The Star Spangled Banner was first sung at a baseball game during the 1918 World Series between the Boston Red Sox and the Chicago Cubs. It was the height of World War I. Hundreds of thousands of U.S. farm boys, ranch hands and city slickers were fighting (and dying) in the trenches of western Europe.
Public singing of The Star Spangled Banner at the height of the Great War was weighted with urgency. Bombs were literally bursting in air, directly over the heads of millions of the country’s sons, brothers and young fathers. Singing the song was a kind of a prayer, a celebration of everything people felt was good and right about the country.
By 1931, this impossible-to-sing song (which used the music of everyone’s favorite rockin’ 18th century hit, To Ancreon Of Heaven) had become the official national anthem of the United States. And shortly thereafter, most of the meaning had trickled away. Most of the time, anyway.
Once in a while, something will happen that brings the song’s meaning into sharp relief to modern audiences, like Jimi Hendrix’s searing performance of the song as a guitar solo at Woodstock, or the days following September 11, 2001, or when immigrants rallying for legal reforms sing the anthem in Spanish as an act of protest.
But most of the time, we stumble through the song at sporting events, a funny little patriotic social habit that warms the crowd up for the main event – the game!  The anthem is a ritual, part of the liturgy of a baseball game.

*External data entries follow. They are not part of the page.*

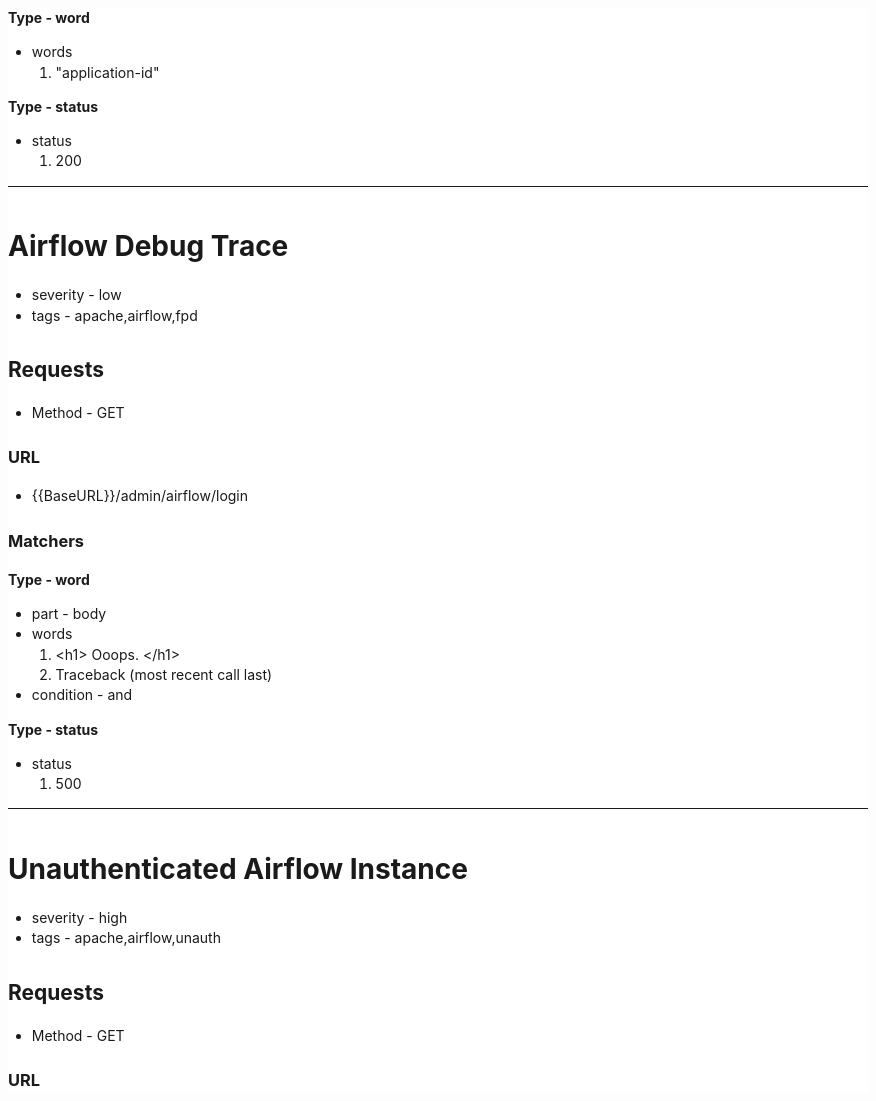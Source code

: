 **Type - word**

- words
  1. "application-id"

**Type - status**

- status
  1. 200

---

# Airflow Debug Trace

- severity - low
- tags - apache,airflow,fpd

## Requests

- Method - GET

### URL

- {{BaseURL}}/admin/airflow/login

### Matchers

**Type - word**

- part - body
- words
  1. \<h1> Ooops. \</h1>
  2. Traceback (most recent call last)
- condition - and

**Type - status**

- status
  1. 500

---

# Unauthenticated Airflow Instance

- severity - high
- tags - apache,airflow,unauth

## Requests

- Method - GET

### URL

Many of us sleepwalk through the sung worship portion of the liturgy in our own congregations, whether it is in the form of a tired pipe organ or a kickin’ band. We expect no more than either a warm, nostalgic feeling from singing the hymns of our youth (well, not my youth, but I digress…) or a rush of goosebumps from a strategically-placed powerchord in a Chris Tomlin-penned tune.
I believe we expect far too little when we sing to the Lord.
My next post will take a look at why this is, and offer a couple of practical thoughts about how to fight the gravity that threatens to anchor many of us to a dreary musical and spiritual rut. 
In the meantime, a question: What has been your experience with sung worship? Is it a warm up (or cool down) from the main event in your church – communion, sermon or both? Does the congregation seem engaged when they sing? What’s the purpose of church music, anyway?